Obtaining highly reliable information about flooding events on a global scale currently requires the manual review and integration of multiple sources. There is a great variety of data, each part of which may or may not be relevant for a particular scenario, and each with different access mechanisms. Given that floods are both the most deadly and most costly natural hazards, this project will integrate flood inundation information from multiple sources into the DisasterAWARE (All-hazard Warnings, Analysis, and Risk Evaluation) platform, providing a single source of global information on floods that is supported by a common, normalized data model. End users will no longer be required to extract and merge data from multiple sources by hand as this will be done automatically by the middleware.

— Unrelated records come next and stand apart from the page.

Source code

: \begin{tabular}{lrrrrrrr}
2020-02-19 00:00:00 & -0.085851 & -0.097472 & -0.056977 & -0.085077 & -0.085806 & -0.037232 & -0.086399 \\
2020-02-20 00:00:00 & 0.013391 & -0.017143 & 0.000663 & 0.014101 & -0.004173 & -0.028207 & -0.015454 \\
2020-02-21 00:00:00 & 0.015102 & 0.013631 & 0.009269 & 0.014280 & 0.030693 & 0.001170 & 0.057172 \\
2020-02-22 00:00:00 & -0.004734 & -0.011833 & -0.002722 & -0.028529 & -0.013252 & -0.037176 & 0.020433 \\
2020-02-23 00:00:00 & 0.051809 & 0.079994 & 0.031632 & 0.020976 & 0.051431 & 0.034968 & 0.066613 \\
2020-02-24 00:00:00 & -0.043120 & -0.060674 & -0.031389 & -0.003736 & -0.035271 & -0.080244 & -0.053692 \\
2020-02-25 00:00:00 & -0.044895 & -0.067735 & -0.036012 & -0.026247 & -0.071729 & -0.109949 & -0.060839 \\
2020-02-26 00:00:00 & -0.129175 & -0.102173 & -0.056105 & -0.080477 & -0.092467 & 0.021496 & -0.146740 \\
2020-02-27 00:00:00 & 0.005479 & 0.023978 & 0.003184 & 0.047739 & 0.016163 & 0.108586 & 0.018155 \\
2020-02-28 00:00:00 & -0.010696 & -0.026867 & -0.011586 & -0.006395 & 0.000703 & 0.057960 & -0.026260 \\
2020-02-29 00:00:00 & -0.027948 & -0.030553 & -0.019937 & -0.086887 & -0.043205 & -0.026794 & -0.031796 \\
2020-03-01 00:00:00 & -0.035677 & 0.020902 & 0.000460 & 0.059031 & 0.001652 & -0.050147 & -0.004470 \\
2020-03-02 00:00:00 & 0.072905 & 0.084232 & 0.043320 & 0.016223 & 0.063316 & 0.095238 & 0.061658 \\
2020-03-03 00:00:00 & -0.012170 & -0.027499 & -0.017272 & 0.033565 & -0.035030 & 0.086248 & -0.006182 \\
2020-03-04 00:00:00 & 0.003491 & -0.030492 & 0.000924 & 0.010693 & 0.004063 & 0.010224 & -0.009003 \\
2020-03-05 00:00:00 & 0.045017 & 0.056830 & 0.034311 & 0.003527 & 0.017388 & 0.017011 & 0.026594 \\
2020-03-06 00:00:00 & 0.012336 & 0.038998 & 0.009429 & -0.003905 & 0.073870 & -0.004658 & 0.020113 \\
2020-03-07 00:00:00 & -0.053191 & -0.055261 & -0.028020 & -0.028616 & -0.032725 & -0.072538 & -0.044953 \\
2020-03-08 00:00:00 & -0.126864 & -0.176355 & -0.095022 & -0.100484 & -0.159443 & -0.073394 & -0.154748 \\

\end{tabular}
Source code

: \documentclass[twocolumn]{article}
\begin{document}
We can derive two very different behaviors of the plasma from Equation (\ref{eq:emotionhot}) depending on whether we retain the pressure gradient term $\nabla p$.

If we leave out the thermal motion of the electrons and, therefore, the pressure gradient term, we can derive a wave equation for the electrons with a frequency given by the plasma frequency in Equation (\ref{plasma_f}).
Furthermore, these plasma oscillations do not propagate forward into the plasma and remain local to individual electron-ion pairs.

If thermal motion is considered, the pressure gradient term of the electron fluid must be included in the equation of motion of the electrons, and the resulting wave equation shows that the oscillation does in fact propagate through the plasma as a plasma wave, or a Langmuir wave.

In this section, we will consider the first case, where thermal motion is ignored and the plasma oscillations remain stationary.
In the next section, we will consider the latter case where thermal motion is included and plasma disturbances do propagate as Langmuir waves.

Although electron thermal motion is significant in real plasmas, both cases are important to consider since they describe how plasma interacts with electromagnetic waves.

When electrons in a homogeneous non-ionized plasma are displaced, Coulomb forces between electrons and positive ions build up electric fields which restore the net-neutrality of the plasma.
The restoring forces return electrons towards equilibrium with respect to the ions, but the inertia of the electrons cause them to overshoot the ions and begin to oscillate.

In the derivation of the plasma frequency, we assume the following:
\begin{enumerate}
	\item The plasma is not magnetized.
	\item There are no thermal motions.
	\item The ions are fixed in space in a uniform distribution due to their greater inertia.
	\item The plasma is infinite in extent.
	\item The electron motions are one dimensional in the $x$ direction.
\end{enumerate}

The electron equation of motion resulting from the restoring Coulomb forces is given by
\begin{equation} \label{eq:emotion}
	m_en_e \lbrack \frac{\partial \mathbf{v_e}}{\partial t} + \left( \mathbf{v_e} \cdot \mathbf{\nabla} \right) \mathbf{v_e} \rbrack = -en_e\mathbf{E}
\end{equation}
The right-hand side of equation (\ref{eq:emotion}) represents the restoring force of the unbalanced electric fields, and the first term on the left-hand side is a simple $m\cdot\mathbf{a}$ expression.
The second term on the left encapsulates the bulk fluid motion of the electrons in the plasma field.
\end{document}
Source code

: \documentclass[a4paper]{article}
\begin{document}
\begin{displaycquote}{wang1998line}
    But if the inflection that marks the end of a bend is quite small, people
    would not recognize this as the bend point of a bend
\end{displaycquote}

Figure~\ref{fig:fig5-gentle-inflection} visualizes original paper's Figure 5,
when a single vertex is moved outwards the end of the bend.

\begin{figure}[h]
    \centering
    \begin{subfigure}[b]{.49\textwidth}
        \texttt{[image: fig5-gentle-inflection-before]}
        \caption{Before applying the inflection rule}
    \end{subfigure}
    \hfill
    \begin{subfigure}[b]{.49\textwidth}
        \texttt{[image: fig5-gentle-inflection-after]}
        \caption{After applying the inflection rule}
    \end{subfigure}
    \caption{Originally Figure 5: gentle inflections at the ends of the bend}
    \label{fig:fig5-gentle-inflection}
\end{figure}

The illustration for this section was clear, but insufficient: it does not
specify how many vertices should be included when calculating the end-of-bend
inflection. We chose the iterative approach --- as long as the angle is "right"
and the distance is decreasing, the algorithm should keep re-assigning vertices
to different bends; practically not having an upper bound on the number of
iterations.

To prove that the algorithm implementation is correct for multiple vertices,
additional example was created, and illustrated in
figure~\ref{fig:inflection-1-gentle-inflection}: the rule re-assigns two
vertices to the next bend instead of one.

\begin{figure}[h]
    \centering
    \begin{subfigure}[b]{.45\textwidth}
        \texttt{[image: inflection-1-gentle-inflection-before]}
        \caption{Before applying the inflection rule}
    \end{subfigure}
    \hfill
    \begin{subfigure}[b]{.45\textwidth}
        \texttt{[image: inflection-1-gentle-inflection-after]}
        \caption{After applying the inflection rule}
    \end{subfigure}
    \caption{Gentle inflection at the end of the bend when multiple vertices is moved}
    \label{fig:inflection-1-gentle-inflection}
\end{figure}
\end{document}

By using a model-of-models approach, which will include innovative new interferometric synthetic aperture radar. Using SAR-based sources as well as existing third-party sources, we will furthermore create a repository of flood information that will potentially be greater than the sum of its parts, providing higher levels of confidence and supplemental information than any single source. Our model-of-models approach will apply recent innovations in machine learning methods to create a unified picture that will become progressively better over time as more data become available.

Furthermore, by integrating with DisasterAWARE, the project will create a situational awareness tool that will specifically identify flood events and push this information to end-users through various mechanisms. Conversely, end-users will be able to register for notifications about events detected by the system in areas of interest. This will streamline the delivery of data and remove the requirements for navigating through multiple sources. End users will be presented with the data of interest immediately.